■ Problem description: For the entries below, print exactly the lines between the line holding "with any character)." and the line holding "that a bit?", inclusive, and nothing else.
--- Records for this exercise Enclosed Below ---
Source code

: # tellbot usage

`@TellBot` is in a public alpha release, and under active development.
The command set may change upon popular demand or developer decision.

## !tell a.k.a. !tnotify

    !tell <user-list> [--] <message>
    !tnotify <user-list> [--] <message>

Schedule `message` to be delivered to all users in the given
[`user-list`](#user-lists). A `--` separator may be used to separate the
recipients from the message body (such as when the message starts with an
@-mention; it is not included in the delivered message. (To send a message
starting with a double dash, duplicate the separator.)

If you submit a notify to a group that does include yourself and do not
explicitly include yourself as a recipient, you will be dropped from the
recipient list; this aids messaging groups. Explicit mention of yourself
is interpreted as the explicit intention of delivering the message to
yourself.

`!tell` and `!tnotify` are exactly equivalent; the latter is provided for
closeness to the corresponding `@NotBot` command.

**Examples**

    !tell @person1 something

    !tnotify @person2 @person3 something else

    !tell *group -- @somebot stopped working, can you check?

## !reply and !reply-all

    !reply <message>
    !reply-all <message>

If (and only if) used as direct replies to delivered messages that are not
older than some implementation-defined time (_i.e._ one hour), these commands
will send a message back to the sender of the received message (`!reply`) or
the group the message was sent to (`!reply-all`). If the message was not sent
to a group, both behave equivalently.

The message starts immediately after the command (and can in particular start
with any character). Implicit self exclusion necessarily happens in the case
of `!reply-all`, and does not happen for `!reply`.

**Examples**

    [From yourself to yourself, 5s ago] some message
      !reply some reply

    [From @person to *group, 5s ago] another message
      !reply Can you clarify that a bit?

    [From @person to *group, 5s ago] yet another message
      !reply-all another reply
--- End of Enclosed Records for this exercise ---
--- Records for this exercise Enclosed Below ---
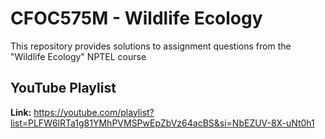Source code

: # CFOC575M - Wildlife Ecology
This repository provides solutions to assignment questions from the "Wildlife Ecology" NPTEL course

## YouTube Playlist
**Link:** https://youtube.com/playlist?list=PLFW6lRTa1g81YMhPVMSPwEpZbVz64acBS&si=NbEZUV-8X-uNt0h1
--- End of Enclosed Records for this exercise ---
■ Solution:
with any character). Implicit self exclusion necessarily happens in the case
of `!reply-all`, and does not happen for `!reply`.

**Examples**

    [From yourself to yourself, 5s ago] some message
      !reply some reply

    [From @person to *group, 5s ago] another message
      !reply Can you clarify that a bit?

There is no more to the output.